Hi, I’m performing a DEG analysis with RNA-seq data using salmon
+ DESeq2
. The data were obtained from different parts of cerebral tissue and I am expecting to get a few differentially expressed genes in my contrasts, because our case/control samples are quite similar (in a PCA). As described in DESeq2
vignette, I’ve summarized transcripts estimated counts into gene counts, following tximport
best practices. For DEG analysis, I need to compare contrasts and I included some covariates that I found to be important to explain gene expression variability.

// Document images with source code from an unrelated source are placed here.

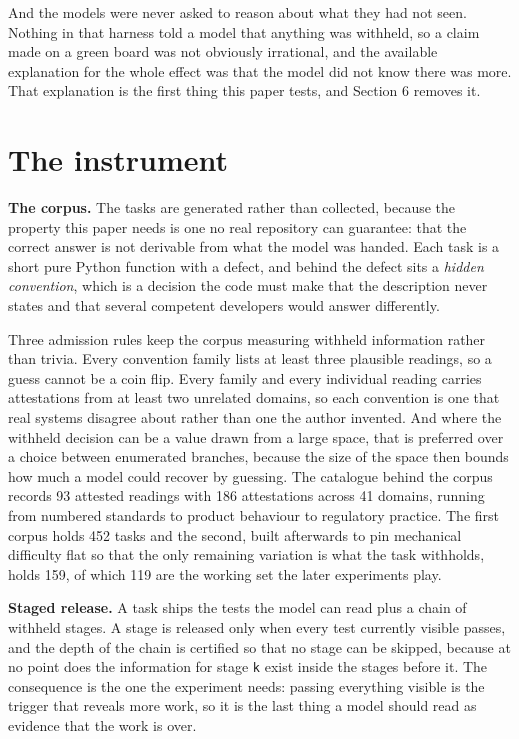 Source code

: \documentclass[11pt]{article}
\begin{document}
And the models were never asked to reason about what they had not seen. Nothing in that harness told a model that anything was withheld, so a claim made on a green board was not obviously irrational, and the available explanation for the whole effect was that the model did not know there was more. That explanation is the first thing this paper tests, and Section 6 removes it.

\section{The instrument}

\textbf{The corpus.} The tasks are generated rather than collected, because the property this paper needs is one no real repository can guarantee: that the correct answer is not derivable from what the model was handed. Each task is a short pure Python function with a defect, and behind the defect sits a \emph{hidden convention}, which is a decision the code must make that the description never states and that several competent developers would answer differently.

Three admission rules keep the corpus measuring withheld information rather than trivia. Every convention family lists at least three plausible readings, so a guess cannot be a coin flip. Every family and every individual reading carries attestations from at least two unrelated domains, so each convention is one that real systems disagree about rather than one the author invented. And where the withheld decision can be a value drawn from a large space, that is preferred over a choice between enumerated branches, because the size of the space then bounds how much a model could recover by guessing. The catalogue behind the corpus records 93 attested readings with 186 attestations across 41 domains, running from numbered standards to product behaviour to regulatory practice. The first corpus holds 452 tasks and the second, built afterwards to pin mechanical difficulty flat so that the only remaining variation is what the task withholds, holds 159, of which 119 are the working set the later experiments play.

\textbf{Staged release.} A task ships the tests the model can read plus a chain of withheld stages. A stage is released only when every test currently visible passes, and the depth of the chain is certified so that no stage can be skipped, because at no point does the information for stage \texttt{k} exist inside the stages before it. The consequence is the one the experiment needs: passing everything visible is the trigger that reveals more work, so it is the last thing a model should read as evidence that the work is over.
\end{document}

Here is the example of my metadata used to build the design matrix. My contrasts are in the ‘group’ column (treated vs control). My covariates are ‘rin’ and ‘ph’ (they're scaled and centered).
> head(ann)
rin ph group
1 0.096719502 -0.1718305 Nac_treated_male
2 0.622282087 1.0948704 Nac_treated_male
3 0.832507121 -0.4698777 OFC_CTRL_male
4 -0.008393015 0.2007286 OFC_CTRL_male
5 -0.428843082 0.4615200 OFC_CTRL_male
6 0.622282087 -0.7306691 OFC_CTRL_male
Here is how I performed the expression analysis with DESeq2:
# Creating dds object
dds <- DESeqDataSetFromTximport(txi, colData = ann, design = ~ 0 + rin + ph + group)
# Filter low expression genes
keep <- rowSums(counts(dds) >= 10) >= 3
dds <- dds[keep,]
# Normalize, get dispersions, and perform Wald's test
dds <- DESeq(dds)
# Get results
res1 <- results(dds, contrast = c("group", treated, ctrl))

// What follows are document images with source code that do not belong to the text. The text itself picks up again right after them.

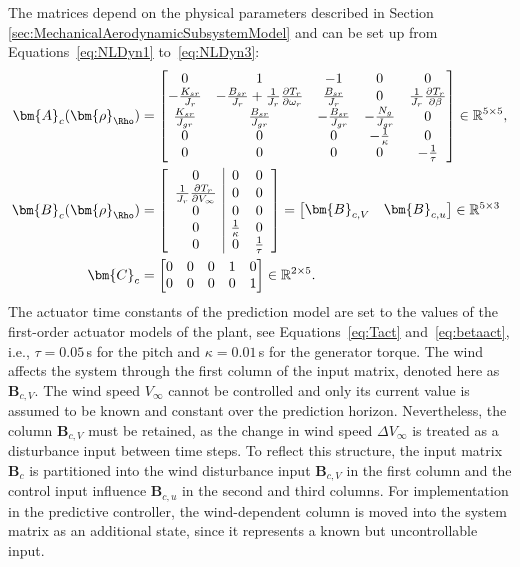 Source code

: The matrices depend on the physical parameters described in Section \ref{sec:MechanicalAerodynamicSubsystemModel} and can be set up from Equations~\eqref{eq:NLDyn1} to~\eqref{eq:NLDyn3}:  
\begin{equation}
    \begin{aligned}
        \bm{A}_c(\bm{\rho}_{\Rho}) &=
        \begin{bmatrix}
            0  & 1 & -1 & 0 & 0 \\ 
            -\frac{K_{sr}}{J_r}  & -\frac{B_{sr}}{J_r} + \frac{1}{J_r}\frac{\partial T_r}{\partial{\omega_r}} & \frac{B_{sr}}{J_r} & 0 & \frac{1}{J_r}\frac{\partial T_r}{\partial{\beta}} \\ 
            \frac{K_{sr}}{J_{gr}} & \frac{B_{sr}}{J_{gr}} & -\frac{B_{sr}}{J_{gr}} & -\frac{N_g}{J_{gr}} & 0 \\ 
            0 & 0 & 0 & -\frac{1}{\kappa} & 0 \\ 
            0 & 0 & 0 & 0 & -\frac{1}{\tau} 
        \end{bmatrix} \in \mathbb{R}^{5 \times 5},\\
\bm{B}_c(\bm{\rho}_{\Rho}) &=
\left[
\begin{array}{c|cc}
    0 & 0 & 0 \\
    \frac{1}{J_r}\frac{\partial T_r}{\partial V_{\infty}} & 0 & 0 \\
    0 & 0 & 0 \\
    0 & \frac{1}{\kappa} & 0 \\
    0 & 0 & \frac{1}{\tau}
\end{array}
\right]
=
\begin{bmatrix}
    \bm{B}_{c,V} & \bm{B}_{c,u}
\end{bmatrix}
\in \mathbb{R}^{5 \times 3}\\
        \bm{C}_c &=
        \begin{bmatrix}
            0 & 0 & 0 & 1 & 0 \\
            0 & 0 & 0 & 0 & 1
        \end{bmatrix} \in \mathbb{R}^{2 \times 5}.
    \end{aligned}
\end{equation}
%
The actuator time constants of the prediction model are set to the values of the first-order actuator models of the plant, see Equations~\eqref{eq:Tact} and~\eqref{eq:betaact}, i.e., $\tau = 0.05$\,s for the pitch and $\kappa = 0.01$\,s for the generator torque.
The wind affects the system through the first column of the input matrix, denoted here as $\bm{B}_{c,V}$. The wind speed $V_{\infty}$ cannot be controlled and only its current value is assumed to be known and constant over the prediction horizon. Nevertheless, the column $\bm{B}_{c,V}$ must be retained, as the change in wind speed $\Delta V_{\infty}$ is treated as a disturbance input between time steps. To reflect this structure, the input matrix $\bm{B}_c$ is partitioned into the wind disturbance input $\bm{B}_{c,V}$ in the first column and the control input influence $\bm{B}_{c,u}$ in the second and third columns. For implementation in the predictive controller, the wind-dependent column is moved into the system matrix as an additional state, since it represents a known but uncontrollable input.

I’ve found a strange result for one of my contrasts, reaching ~23k DEG (almost all genes mapped, based on padjusted <= 0.05). Almost all of those genes in this contrast have a pvalue AND adjusted pvalues equal to 0 (exactly 0, not 0.000000e+00, for example). Pvalues distribution for this contrast are virtually all near zero. As I’m expecting to get few differentially expressed genes, this result is intriguing me. This happens only in this contrast, other contrasts seem fine to me.
I tried to filter genes with little variation with varFilter
function from genefilter
package and I still got similar results for this contrast.
Without the covariates 'rin' and 'ph', the model seems to be consistent: I used only the group variable ( ~0 + group) and the “problematic” contrast showed only 14 DEG (padjusted <= 0.05), with “healthy” p-values.
For comparison, I’ve performed the DEG analysis with edgeR. Here is how I did it:
# Buld matrix, filter and normalize
y <- DGEList(counts = txi$counts)
design <- model.matrix(~ 0 + rin + ph + group, data = ann)
keep <- filterByExpr(y)
y <- y[keep, , keep.lib.sizes = FALSE]
y <- calcNormFactors(y)
# Estimate dispersions and test with glm
y <- estimateDisp(y, design)
fit <- glmQLFit(y, design)
res1 <- glmQLFTest(fit, contrast = c) # The contrast here is treated vs control
res1 <- topTags(res1, n = Inf, adjust.method = "BH")$table
I've found that edgeR seem to deal better with the covariates (rin and ph), and gives me only 8 DEG (again, adjusted values <=0.05) for the "problematic" contrast. Pvalues distribution seems ok to me.
I’m trying to understand why DESeq2 is giving me such small pvalues (and also adjusted pvalues) for this contrast. I’m wondering if there is something in my covariates that are causing the pvalues issue for DESeq2, but not for edgeR. I know that DESeq2 and edgeR have different approaches in normalization and statistical tests, but I would expect comparable results. I don’t know if I’m missing something very clear here, but I would appreciate if someone have some thoughts about how to investigate this issue. Thanks in advance!
Yes, you're right, I was testing it wrong. Is it the case to use betaPrior = TRUE in DESeq function for "~0 +" designed matrices? Thank you so much!
We recommend betaPrior=FALSE throughout now. For shrinkage we split out a new function, see vignette.